Tea Party: Rick Perry Is Too Weak On Immigration

On paper Rick Perry looks like the Republican Party’s best bet for 2012.

He’s the Governor of Texas, a state that has managed to grow its economy and add jobs through the great recession – it’s been called the Texas miracle. He has solid conservative credentials and has worked to pad them over the past few years. And he has the wide-smilin’, back-slappin’ manner that’s required of Texas retail politics.

He’s been running for president without officially saying he’s running and last week he managed to combine religion and politics in a well publicized event called The Response, where 30 thousand people packed into Reliant stadium, in Houston, to hear him preach – this is part of what he said from that pulpit:

Father, our heart breaks for America. We see discord at home. We see fear in the marketplace. We see anger in the halls of government.

And this weekend, exactly one week after saying that, he will announce (finally) that he is a candidate for the presidency of the United States.

News Taco has written extensively about Governor Perry, mostly having to do with the state’s dismal record on education and about Perry’s record on voter ID and sanctuary cities; he worked to enact one and abolish the other. He is already a  front-runner among the announced GOP presidential candidates and is, from many Texan’s perspective, a conservative’s conservative.
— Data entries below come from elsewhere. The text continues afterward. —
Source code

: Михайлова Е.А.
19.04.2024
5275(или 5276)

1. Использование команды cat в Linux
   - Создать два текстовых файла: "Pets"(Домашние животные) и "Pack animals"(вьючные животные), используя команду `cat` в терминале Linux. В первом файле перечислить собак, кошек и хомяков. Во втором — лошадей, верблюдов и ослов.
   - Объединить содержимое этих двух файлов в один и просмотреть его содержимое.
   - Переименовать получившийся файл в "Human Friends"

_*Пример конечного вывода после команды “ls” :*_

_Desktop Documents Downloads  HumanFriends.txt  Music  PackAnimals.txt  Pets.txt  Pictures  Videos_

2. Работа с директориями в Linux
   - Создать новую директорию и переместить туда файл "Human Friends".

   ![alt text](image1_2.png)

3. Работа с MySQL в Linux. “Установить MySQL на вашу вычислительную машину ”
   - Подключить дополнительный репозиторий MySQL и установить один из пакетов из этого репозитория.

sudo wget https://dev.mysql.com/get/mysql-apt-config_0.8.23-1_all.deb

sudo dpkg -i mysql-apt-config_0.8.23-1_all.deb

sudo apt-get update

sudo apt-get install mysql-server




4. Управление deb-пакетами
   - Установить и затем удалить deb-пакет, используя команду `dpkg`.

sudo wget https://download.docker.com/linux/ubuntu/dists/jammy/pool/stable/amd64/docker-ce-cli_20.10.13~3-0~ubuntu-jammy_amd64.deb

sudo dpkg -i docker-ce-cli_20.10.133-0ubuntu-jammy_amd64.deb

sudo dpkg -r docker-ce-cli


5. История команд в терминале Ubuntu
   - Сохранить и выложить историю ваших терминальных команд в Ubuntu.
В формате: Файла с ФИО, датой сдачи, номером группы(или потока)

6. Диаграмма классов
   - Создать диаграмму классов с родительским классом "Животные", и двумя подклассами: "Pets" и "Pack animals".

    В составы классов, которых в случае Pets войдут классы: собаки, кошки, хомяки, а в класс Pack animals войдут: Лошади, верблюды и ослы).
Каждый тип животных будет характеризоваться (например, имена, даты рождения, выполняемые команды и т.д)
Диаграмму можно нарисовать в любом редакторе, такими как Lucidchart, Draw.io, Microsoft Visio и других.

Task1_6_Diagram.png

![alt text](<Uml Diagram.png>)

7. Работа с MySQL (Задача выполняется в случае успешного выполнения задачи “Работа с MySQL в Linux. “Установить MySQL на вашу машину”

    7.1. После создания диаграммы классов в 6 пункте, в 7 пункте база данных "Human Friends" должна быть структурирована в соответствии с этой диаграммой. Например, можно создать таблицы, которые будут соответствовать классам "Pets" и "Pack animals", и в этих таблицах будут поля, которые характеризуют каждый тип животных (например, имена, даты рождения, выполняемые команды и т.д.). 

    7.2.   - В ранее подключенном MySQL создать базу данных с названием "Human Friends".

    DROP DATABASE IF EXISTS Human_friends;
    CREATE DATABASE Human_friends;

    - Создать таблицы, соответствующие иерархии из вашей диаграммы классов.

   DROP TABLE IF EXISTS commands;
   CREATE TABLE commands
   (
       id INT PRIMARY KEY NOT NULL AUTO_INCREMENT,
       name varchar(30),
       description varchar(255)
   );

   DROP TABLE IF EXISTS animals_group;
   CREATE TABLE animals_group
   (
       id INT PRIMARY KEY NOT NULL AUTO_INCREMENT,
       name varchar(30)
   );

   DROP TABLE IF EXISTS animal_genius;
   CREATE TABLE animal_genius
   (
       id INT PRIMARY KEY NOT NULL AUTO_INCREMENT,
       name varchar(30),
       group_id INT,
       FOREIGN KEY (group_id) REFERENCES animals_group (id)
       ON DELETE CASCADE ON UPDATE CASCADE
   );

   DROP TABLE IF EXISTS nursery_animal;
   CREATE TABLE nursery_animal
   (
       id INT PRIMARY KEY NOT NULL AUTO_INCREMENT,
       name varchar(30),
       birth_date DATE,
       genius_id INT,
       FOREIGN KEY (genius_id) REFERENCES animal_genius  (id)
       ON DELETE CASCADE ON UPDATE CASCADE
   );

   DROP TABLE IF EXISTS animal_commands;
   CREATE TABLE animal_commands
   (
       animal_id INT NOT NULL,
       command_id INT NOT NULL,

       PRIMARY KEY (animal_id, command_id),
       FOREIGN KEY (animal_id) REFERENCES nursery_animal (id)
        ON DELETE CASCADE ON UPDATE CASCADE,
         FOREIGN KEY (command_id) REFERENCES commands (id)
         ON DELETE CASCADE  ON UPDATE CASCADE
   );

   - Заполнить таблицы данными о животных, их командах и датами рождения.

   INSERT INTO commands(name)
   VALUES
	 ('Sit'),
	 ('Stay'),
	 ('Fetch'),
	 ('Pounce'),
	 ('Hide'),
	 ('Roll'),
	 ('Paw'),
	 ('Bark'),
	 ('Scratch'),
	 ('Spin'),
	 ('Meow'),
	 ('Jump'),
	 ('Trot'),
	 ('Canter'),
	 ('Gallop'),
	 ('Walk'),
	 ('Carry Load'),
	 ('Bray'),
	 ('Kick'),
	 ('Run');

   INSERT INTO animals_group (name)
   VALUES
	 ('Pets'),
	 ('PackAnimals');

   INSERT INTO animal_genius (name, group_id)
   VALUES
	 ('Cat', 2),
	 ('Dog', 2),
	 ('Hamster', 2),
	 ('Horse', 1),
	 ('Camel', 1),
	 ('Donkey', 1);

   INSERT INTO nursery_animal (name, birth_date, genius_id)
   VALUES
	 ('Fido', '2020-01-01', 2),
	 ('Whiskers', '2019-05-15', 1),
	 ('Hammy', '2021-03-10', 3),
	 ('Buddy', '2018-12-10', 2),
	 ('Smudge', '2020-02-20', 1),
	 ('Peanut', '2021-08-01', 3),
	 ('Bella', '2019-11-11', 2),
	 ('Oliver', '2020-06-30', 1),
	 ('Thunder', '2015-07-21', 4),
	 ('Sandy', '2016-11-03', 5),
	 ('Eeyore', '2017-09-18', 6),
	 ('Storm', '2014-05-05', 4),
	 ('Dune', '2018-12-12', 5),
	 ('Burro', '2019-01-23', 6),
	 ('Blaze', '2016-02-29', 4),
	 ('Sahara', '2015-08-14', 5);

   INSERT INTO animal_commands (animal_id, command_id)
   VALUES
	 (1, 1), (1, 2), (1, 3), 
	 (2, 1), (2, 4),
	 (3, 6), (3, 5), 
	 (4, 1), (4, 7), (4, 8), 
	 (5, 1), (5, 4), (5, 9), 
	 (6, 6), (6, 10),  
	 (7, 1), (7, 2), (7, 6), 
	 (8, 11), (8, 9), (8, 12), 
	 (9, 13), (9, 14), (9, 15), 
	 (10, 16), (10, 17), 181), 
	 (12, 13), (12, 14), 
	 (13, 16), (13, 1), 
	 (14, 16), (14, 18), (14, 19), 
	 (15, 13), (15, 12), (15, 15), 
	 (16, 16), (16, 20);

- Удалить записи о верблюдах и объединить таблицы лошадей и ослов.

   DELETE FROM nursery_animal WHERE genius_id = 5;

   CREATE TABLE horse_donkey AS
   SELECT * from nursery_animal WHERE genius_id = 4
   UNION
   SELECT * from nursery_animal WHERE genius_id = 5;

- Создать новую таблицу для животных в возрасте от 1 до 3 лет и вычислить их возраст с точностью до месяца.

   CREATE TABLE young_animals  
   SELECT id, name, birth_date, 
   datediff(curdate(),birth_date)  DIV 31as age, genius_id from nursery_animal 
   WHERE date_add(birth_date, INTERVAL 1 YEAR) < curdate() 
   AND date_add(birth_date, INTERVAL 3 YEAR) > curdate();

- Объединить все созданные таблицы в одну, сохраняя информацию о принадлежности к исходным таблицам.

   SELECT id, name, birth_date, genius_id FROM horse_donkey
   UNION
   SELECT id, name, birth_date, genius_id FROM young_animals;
And yet there’s a sizable slice of right wing politics that thinks he’s not conservative enough and there are parts of the so called Texas miracle that he’s going to have to explain to his party’s base. Forbes reports:

What he may have to explain on the stump is how illegal immigrants have contributed to that success, adding as much as $17.7 billion a year to the state gross product and enjoying such benefits as in-state tuition at public universities.

A 2006 state report said that the state’s illegal immigrants – 1.4 million then, 1.65 million now – added $17.7 billion to the gross state product, and that the state came out ahead on taxes it collected versus services it provided.

Oops. Okay, but he did try to pass a bill this year that banned sanctuary cities in Texas. That bill floundered in a special legislative session because the state house of representatives couldn’t find a quorum and the senate got tired and went home. He can say that wasn’t his fault.

But there’s more:

Illegal immigrants can get in-state tuition at Texas universities. Neither employers nor state agencies are required to run job applicants through a federal database to determine their legal status. Illegal immigrants have access to services for drug treatment, mental health and children with special health care needs.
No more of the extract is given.